Return every record verbatim, omitting all pictures.

━━━━━ Supplied records

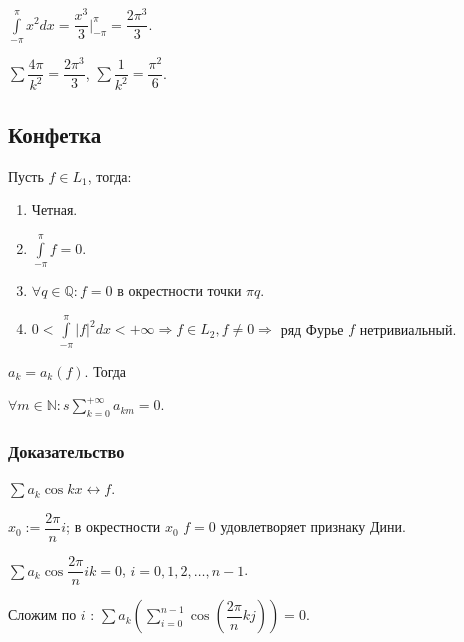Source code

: \documentclass{article}
\begin{document}
            $\int\limits^{\pi}_{-\pi} x^2 dx = \dfrac{x^3}{3} \big|^{\pi}_{-\pi} = \dfrac{2 \pi^3}{3}$.
            
            $\sum \dfrac{4 \pi}{k^2} = \dfrac{2 \pi^3}{3}$, $\sum \dfrac{1}{k^2} = \dfrac{\pi^2}{6}$.
            
        \subsection{Конфетка}
        
            Пусть $f \in L_1$, тогда:
            
            \begin{enumerate}
            
                \item Четная.
                
                \item $\int\limits^{\pi}_{-\pi} f = 0$.
                
                \item $\forall q \in \mathbb{Q} : f = 0$ в окрестности точки $\pi q$.
                
                \item $0 < \int\limits^{\pi}_{-\pi} |f|^2 dx < +\infty \Rightarrow f \in L_2, f \neq 0 \Rightarrow$ ряд Фурье $f$ нетривиальный.
                
            \end{enumerate}
            
            $a_k = a_k(f)$. Тогда
            
            $\forall m \in \mathbb{N} : s\sum\limits^{+\infty}_{k = 0} a_{km} = 0$.
            
            \subsubsection{Доказательство}
            
                $\sum a_k \cos {kx} \leftrightarrow f$.
                
                $x_0 := \dfrac{2 \pi}{n} i$; в окрестности $x_0$ $f = 0$ удовлетворяет признаку Дини.
            
                $\sum a_k \cos \dfrac{2 \pi}{n} i k = 0$, $i = 0, 1, 2, \ldots, n - 1$.
                
                Сложим по $i$ : $\sum a_k \left( \sum\limits_{i = 0}^{n - 1} \cos \left( \dfrac{2 \pi}{n} k j \right) \right) = 0$.
                
\end{document}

━━━━━━━━━━

*Output below*.
Source code

: \documentclass{article}
\begin{document}
            $\int\limits^{\pi}_{-\pi} x^2 dx = \dfrac{x^3}{3} \big|^{\pi}_{-\pi} = \dfrac{2 \pi^3}{3}$.
            
            $\sum \dfrac{4 \pi}{k^2} = \dfrac{2 \pi^3}{3}$, $\sum \dfrac{1}{k^2} = \dfrac{\pi^2}{6}$.
            
        \subsection{Конфетка}
        
            Пусть $f \in L_1$, тогда:
            
            \begin{enumerate}
            
                \item Четная.
                
                \item $\int\limits^{\pi}_{-\pi} f = 0$.
                
                \item $\forall q \in \mathbb{Q} : f = 0$ в окрестности точки $\pi q$.
                
                \item $0 < \int\limits^{\pi}_{-\pi} |f|^2 dx < +\infty \Rightarrow f \in L_2, f \neq 0 \Rightarrow$ ряд Фурье $f$ нетривиальный.
                
            \end{enumerate}
            
            $a_k = a_k(f)$. Тогда
            
            $\forall m \in \mathbb{N} : s\sum\limits^{+\infty}_{k = 0} a_{km} = 0$.
            
            \subsubsection{Доказательство}
            
                $\sum a_k \cos {kx} \leftrightarrow f$.
                
                $x_0 := \dfrac{2 \pi}{n} i$; в окрестности $x_0$ $f = 0$ удовлетворяет признаку Дини.
            
                $\sum a_k \cos \dfrac{2 \pi}{n} i k = 0$, $i = 0, 1, 2, \ldots, n - 1$.
                
                Сложим по $i$ : $\sum a_k \left( \sum\limits_{i = 0}^{n - 1} \cos \left( \dfrac{2 \pi}{n} k j \right) \right) = 0$.
                
\end{document}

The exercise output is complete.